▸ MATERIAL FOR THE TASK
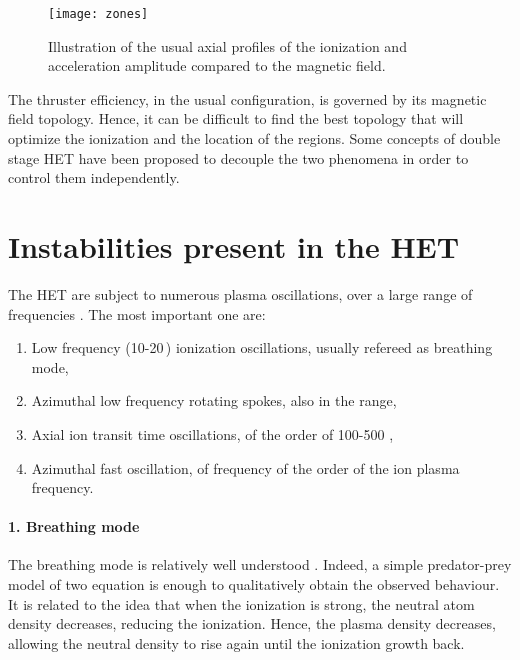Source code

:   \begin{figure}[hbtp]
    \centering
    \texttt{[image: zones]}
    \caption{Illustration of the usual axial profiles of the ionization and acceleration amplitude compared to the magnetic field.}
    \label{fig-zones}
  \end{figure}

  The thruster efficiency, in the usual configuration, is governed by its magnetic field topology.
  Hence, it can be difficult to find the best topology that will optimize the ionization and the location of the regions.
  Some concepts of double stage \ac{HET} have been proposed to decouple the two phenomena in order to control them independently.
  

  
  \section*{Instabilities present in the \ac{HET} }
  \label{sec-physics}

  The \ac{HET} are subject to numerous plasma oscillations, over a large range of frequencies \citep{boeuf2017,choueiri2001}.
  The most important one are\string:
  \begin{enumerate}
    \item Low frequency (10-20\,\kilo\hertz) ionization oscillations, usually refereed as breathing mode,
    \item Azimuthal low frequency rotating spokes, also in the \kilo\hertz{} range,
    \item Axial ion transit time oscillations, of the order of 100-500 \kilo\hertz,
    \item Azimuthal fast oscillation, of frequency of the order of the ion plasma frequency.
  \end{enumerate} 

  \paragraph{1. Breathing mode\\}
  The breathing mode is relatively well understood \citep{boeuf1998,barral2009,hara2014}.
  Indeed, a simple predator-prey model of two equation is enough to qualitatively obtain the observed behaviour.
  It is related to the idea that when the ionization is strong, the neutral atom density decreases, reducing the ionization.
  Hence, the plasma density decreases, allowing the neutral density to rise again until the ionization growth back.

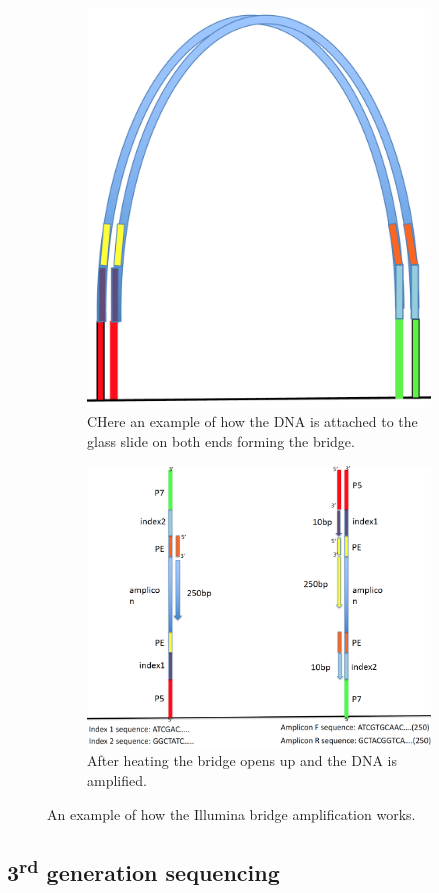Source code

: \begin{figure}[h]
    \centering
    \begin{subfigure}{0.35\textwidth}
        \includegraphics[width=\linewidth]{Figures/Bridge1.png}
        \caption{CHere an example of how the DNA is attached to the glass slide on both ends forming the bridge.}
    \end{subfigure}
    \hfill
    \begin{subfigure}{0.55\textwidth}
        \includegraphics[width=\linewidth]{Figures/Bridge2.png}
        \caption{After heating the bridge opens up and the DNA is amplified.}
    \end{subfigure}
    \caption{An example of how the Illumina bridge amplification works.}
    \label{fig:BridgeAmpl}
\end{figure}

\subsection{3\textsuperscript{rd} generation sequencing}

▸ EXERCISE INSTRUCTIONS
Search the material above for lines containing the string "order", then pull them out.

▸ RESPONSE TO THIS TASK
  Some concepts of double stage \ac{HET} have been proposed to decouple the two phenomena in order to control them independently.
    \item Axial ion transit time oscillations, of the order of 100-500 \kilo\hertz,
    \item Azimuthal fast oscillation, of frequency of the order of the ion plasma frequency.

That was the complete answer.